Retype all of the entries word for word.

▬▬▬

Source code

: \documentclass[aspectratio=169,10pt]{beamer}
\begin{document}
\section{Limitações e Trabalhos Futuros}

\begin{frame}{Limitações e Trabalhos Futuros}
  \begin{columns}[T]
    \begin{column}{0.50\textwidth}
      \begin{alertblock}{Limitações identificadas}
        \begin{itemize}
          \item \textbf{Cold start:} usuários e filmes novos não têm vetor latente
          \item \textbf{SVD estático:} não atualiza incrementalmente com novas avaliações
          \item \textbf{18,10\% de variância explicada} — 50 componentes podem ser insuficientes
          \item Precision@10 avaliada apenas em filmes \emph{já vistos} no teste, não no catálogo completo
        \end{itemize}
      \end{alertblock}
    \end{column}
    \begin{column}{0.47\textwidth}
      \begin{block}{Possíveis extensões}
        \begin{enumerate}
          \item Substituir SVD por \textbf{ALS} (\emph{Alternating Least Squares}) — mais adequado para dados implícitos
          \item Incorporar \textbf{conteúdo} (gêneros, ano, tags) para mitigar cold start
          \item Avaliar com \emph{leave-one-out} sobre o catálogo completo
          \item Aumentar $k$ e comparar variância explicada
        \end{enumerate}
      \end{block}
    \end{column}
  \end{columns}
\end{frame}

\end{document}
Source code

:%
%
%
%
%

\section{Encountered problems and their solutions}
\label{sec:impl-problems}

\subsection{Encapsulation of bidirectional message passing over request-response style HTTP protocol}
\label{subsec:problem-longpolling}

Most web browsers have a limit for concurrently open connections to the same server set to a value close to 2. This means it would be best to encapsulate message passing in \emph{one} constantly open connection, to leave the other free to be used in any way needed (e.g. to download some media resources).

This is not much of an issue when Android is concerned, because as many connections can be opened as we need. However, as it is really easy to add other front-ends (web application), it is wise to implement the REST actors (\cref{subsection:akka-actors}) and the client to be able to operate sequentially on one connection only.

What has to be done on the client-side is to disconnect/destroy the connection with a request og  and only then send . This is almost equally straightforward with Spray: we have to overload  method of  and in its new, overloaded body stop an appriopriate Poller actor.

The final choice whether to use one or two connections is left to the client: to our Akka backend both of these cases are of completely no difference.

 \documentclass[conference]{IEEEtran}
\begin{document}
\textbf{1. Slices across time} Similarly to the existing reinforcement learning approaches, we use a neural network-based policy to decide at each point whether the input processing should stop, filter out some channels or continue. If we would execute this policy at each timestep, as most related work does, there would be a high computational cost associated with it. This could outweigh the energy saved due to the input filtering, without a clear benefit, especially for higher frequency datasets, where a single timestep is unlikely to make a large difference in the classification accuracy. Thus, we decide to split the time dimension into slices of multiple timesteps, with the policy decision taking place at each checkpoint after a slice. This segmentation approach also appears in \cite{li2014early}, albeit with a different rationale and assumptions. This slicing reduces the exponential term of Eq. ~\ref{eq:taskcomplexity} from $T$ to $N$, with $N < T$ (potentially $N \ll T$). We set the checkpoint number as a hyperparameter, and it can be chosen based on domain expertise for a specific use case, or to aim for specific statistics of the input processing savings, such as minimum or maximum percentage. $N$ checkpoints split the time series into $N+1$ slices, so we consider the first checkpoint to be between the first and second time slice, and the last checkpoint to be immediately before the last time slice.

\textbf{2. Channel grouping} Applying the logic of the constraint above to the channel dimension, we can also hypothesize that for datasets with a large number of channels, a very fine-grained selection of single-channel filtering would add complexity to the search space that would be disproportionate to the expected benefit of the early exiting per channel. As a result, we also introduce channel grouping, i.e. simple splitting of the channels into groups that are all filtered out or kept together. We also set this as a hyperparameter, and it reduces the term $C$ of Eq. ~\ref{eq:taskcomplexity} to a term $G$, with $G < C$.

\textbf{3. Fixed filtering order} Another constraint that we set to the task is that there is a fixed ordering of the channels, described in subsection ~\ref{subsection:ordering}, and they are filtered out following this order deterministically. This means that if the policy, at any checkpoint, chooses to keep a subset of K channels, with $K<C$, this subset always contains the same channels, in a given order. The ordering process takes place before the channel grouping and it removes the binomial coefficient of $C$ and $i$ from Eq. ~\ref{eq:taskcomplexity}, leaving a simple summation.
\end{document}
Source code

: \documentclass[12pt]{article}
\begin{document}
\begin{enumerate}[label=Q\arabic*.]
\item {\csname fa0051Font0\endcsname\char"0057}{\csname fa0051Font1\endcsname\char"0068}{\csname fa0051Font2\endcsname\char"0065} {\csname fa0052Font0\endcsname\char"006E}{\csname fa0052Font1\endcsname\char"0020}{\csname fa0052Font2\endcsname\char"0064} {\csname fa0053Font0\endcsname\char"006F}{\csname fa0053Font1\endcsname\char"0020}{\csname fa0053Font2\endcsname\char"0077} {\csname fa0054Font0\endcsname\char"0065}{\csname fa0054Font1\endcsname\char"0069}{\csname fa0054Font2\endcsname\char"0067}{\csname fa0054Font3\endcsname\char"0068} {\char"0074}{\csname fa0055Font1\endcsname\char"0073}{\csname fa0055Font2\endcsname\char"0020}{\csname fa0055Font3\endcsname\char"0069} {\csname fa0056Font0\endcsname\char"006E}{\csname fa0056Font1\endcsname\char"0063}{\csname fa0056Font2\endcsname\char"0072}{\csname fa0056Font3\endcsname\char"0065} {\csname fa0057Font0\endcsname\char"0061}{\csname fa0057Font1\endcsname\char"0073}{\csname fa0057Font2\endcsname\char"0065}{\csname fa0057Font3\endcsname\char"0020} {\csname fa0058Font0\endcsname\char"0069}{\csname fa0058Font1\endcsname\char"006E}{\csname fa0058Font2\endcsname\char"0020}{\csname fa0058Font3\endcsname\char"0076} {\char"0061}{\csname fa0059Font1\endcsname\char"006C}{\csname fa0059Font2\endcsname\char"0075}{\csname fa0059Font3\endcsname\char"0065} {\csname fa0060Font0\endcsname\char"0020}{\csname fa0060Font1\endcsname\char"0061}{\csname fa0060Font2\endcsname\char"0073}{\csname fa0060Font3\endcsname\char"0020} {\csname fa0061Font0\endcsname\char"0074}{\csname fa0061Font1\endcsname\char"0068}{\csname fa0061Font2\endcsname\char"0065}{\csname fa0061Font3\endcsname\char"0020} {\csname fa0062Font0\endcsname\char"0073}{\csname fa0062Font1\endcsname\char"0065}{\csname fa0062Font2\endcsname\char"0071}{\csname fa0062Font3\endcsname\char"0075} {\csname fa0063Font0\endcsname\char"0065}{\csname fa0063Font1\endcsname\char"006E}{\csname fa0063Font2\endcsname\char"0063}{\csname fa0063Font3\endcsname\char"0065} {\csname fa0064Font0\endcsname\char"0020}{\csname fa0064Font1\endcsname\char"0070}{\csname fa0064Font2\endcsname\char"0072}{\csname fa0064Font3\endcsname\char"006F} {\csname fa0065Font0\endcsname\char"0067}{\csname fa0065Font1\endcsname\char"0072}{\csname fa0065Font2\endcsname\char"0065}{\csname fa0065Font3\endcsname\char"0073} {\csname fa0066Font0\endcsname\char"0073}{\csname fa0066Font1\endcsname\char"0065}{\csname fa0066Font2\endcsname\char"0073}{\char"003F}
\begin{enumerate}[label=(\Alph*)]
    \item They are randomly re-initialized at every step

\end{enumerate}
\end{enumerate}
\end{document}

▬▬▬

#### [Solution for this problem]
Source code

: \documentclass[aspectratio=169,10pt]{beamer}
\begin{document}
\section{Limitações e Trabalhos Futuros}

\begin{frame}{Limitações e Trabalhos Futuros}
  \begin{columns}[T]
    \begin{column}{0.50\textwidth}
      \begin{alertblock}{Limitações identificadas}
        \begin{itemize}
          \item \textbf{Cold start:} usuários e filmes novos não têm vetor latente
          \item \textbf{SVD estático:} não atualiza incrementalmente com novas avaliações
          \item \textbf{18,10\% de variância explicada} — 50 componentes podem ser insuficientes
          \item Precision@10 avaliada apenas em filmes \emph{já vistos} no teste, não no catálogo completo
        \end{itemize}
      \end{alertblock}
    \end{column}
    \begin{column}{0.47\textwidth}
      \begin{block}{Possíveis extensões}
        \begin{enumerate}
          \item Substituir SVD por \textbf{ALS} (\emph{Alternating Least Squares}) — mais adequado para dados implícitos
          \item Incorporar \textbf{conteúdo} (gêneros, ano, tags) para mitigar cold start
          \item Avaliar com \emph{leave-one-out} sobre o catálogo completo
          \item Aumentar $k$ e comparar variância explicada
        \end{enumerate}
      \end{block}
    \end{column}
  \end{columns}
\end{frame}

\end{document}
Source code

:%
%
%
%
%

\section{Encountered problems and their solutions}
\label{sec:impl-problems}

\subsection{Encapsulation of bidirectional message passing over request-response style HTTP protocol}
\label{subsec:problem-longpolling}

Most web browsers have a limit for concurrently open connections to the same server set to a value close to 2. This means it would be best to encapsulate message passing in \emph{one} constantly open connection, to leave the other free to be used in any way needed (e.g. to download some media resources).

This is not much of an issue when Android is concerned, because as many connections can be opened as we need. However, as it is really easy to add other front-ends (web application), it is wise to implement the REST actors (\cref{subsection:akka-actors}) and the client to be able to operate sequentially on one connection only.

What has to be done on the client-side is to disconnect/destroy the connection with a request og  and only then send . This is almost equally straightforward with Spray: we have to overload  method of  and in its new, overloaded body stop an appriopriate Poller actor.

The final choice whether to use one or two connections is left to the client: to our Akka backend both of these cases are of completely no difference.

 \documentclass[conference]{IEEEtran}
\begin{document}
\textbf{1. Slices across time} Similarly to the existing reinforcement learning approaches, we use a neural network-based policy to decide at each point whether the input processing should stop, filter out some channels or continue. If we would execute this policy at each timestep, as most related work does, there would be a high computational cost associated with it. This could outweigh the energy saved due to the input filtering, without a clear benefit, especially for higher frequency datasets, where a single timestep is unlikely to make a large difference in the classification accuracy. Thus, we decide to split the time dimension into slices of multiple timesteps, with the policy decision taking place at each checkpoint after a slice. This segmentation approach also appears in \cite{li2014early}, albeit with a different rationale and assumptions. This slicing reduces the exponential term of Eq. ~\ref{eq:taskcomplexity} from $T$ to $N$, with $N < T$ (potentially $N \ll T$). We set the checkpoint number as a hyperparameter, and it can be chosen based on domain expertise for a specific use case, or to aim for specific statistics of the input processing savings, such as minimum or maximum percentage. $N$ checkpoints split the time series into $N+1$ slices, so we consider the first checkpoint to be between the first and second time slice, and the last checkpoint to be immediately before the last time slice.

\textbf{2. Channel grouping} Applying the logic of the constraint above to the channel dimension, we can also hypothesize that for datasets with a large number of channels, a very fine-grained selection of single-channel filtering would add complexity to the search space that would be disproportionate to the expected benefit of the early exiting per channel. As a result, we also introduce channel grouping, i.e. simple splitting of the channels into groups that are all filtered out or kept together. We also set this as a hyperparameter, and it reduces the term $C$ of Eq. ~\ref{eq:taskcomplexity} to a term $G$, with $G < C$.

\textbf{3. Fixed filtering order} Another constraint that we set to the task is that there is a fixed ordering of the channels, described in subsection ~\ref{subsection:ordering}, and they are filtered out following this order deterministically. This means that if the policy, at any checkpoint, chooses to keep a subset of K channels, with $K<C$, this subset always contains the same channels, in a given order. The ordering process takes place before the channel grouping and it removes the binomial coefficient of $C$ and $i$ from Eq. ~\ref{eq:taskcomplexity}, leaving a simple summation.
\end{document}
Source code

: \documentclass[12pt]{article}
\begin{document}
\begin{enumerate}[label=Q\arabic*.]
\item {\csname fa0051Font0\endcsname\char"0057}{\csname fa0051Font1\endcsname\char"0068}{\csname fa0051Font2\endcsname\char"0065} {\csname fa0052Font0\endcsname\char"006E}{\csname fa0052Font1\endcsname\char"0020}{\csname fa0052Font2\endcsname\char"0064} {\csname fa0053Font0\endcsname\char"006F}{\csname fa0053Font1\endcsname\char"0020}{\csname fa0053Font2\endcsname\char"0077} {\csname fa0054Font0\endcsname\char"0065}{\csname fa0054Font1\endcsname\char"0069}{\csname fa0054Font2\endcsname\char"0067}{\csname fa0054Font3\endcsname\char"0068} {\char"0074}{\csname fa0055Font1\endcsname\char"0073}{\csname fa0055Font2\endcsname\char"0020}{\csname fa0055Font3\endcsname\char"0069} {\csname fa0056Font0\endcsname\char"006E}{\csname fa0056Font1\endcsname\char"0063}{\csname fa0056Font2\endcsname\char"0072}{\csname fa0056Font3\endcsname\char"0065} {\csname fa0057Font0\endcsname\char"0061}{\csname fa0057Font1\endcsname\char"0073}{\csname fa0057Font2\endcsname\char"0065}{\csname fa0057Font3\endcsname\char"0020} {\csname fa0058Font0\endcsname\char"0069}{\csname fa0058Font1\endcsname\char"006E}{\csname fa0058Font2\endcsname\char"0020}{\csname fa0058Font3\endcsname\char"0076} {\char"0061}{\csname fa0059Font1\endcsname\char"006C}{\csname fa0059Font2\endcsname\char"0075}{\csname fa0059Font3\endcsname\char"0065} {\csname fa0060Font0\endcsname\char"0020}{\csname fa0060Font1\endcsname\char"0061}{\csname fa0060Font2\endcsname\char"0073}{\csname fa0060Font3\endcsname\char"0020} {\csname fa0061Font0\endcsname\char"0074}{\csname fa0061Font1\endcsname\char"0068}{\csname fa0061Font2\endcsname\char"0065}{\csname fa0061Font3\endcsname\char"0020} {\csname fa0062Font0\endcsname\char"0073}{\csname fa0062Font1\endcsname\char"0065}{\csname fa0062Font2\endcsname\char"0071}{\csname fa0062Font3\endcsname\char"0075} {\csname fa0063Font0\endcsname\char"0065}{\csname fa0063Font1\endcsname\char"006E}{\csname fa0063Font2\endcsname\char"0063}{\csname fa0063Font3\endcsname\char"0065} {\csname fa0064Font0\endcsname\char"0020}{\csname fa0064Font1\endcsname\char"0070}{\csname fa0064Font2\endcsname\char"0072}{\csname fa0064Font3\endcsname\char"006F} {\csname fa0065Font0\endcsname\char"0067}{\csname fa0065Font1\endcsname\char"0072}{\csname fa0065Font2\endcsname\char"0065}{\csname fa0065Font3\endcsname\char"0073} {\csname fa0066Font0\endcsname\char"0073}{\csname fa0066Font1\endcsname\char"0065}{\csname fa0066Font2\endcsname\char"0073}{\char"003F}
\begin{enumerate}[label=(\Alph*)]
    \item They are randomly re-initialized at every step

\end{enumerate}
\end{enumerate}
\end{document}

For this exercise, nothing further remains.